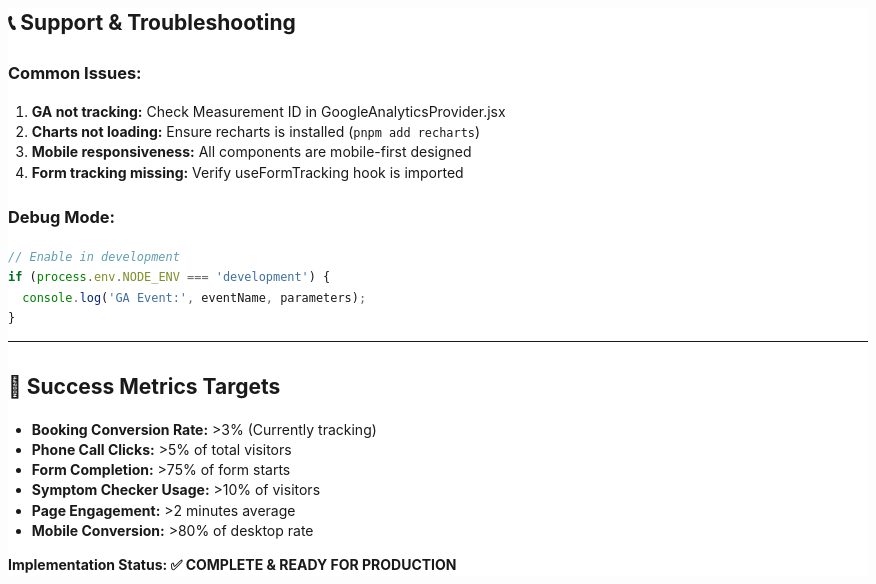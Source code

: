 ## 📞 Support & Troubleshooting

### Common Issues:
1. **GA not tracking:** Check Measurement ID in GoogleAnalyticsProvider.jsx
2. **Charts not loading:** Ensure recharts is installed (`pnpm add recharts`)
3. **Mobile responsiveness:** All components are mobile-first designed
4. **Form tracking missing:** Verify useFormTracking hook is imported

### Debug Mode:
```javascript
// Enable in development
if (process.env.NODE_ENV === 'development') {
  console.log('GA Event:', eventName, parameters);
}
```

---

## 🎯 Success Metrics Targets

- **Booking Conversion Rate:** >3% (Currently tracking)
- **Phone Call Clicks:** >5% of total visitors
- **Form Completion:** >75% of form starts
- **Symptom Checker Usage:** >10% of visitors
- **Page Engagement:** >2 minutes average
- **Mobile Conversion:** >80% of desktop rate

**Implementation Status: ✅ COMPLETE & READY FOR PRODUCTION**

## WORK TO COMPLETE
Scan the entries above for the word "Form". Report the lines that hold it.

## RESPONSE TO THIS EXERCISE
4. **Form tracking missing:** Verify useFormTracking hook is imported
- **Form Completion:** >75% of form starts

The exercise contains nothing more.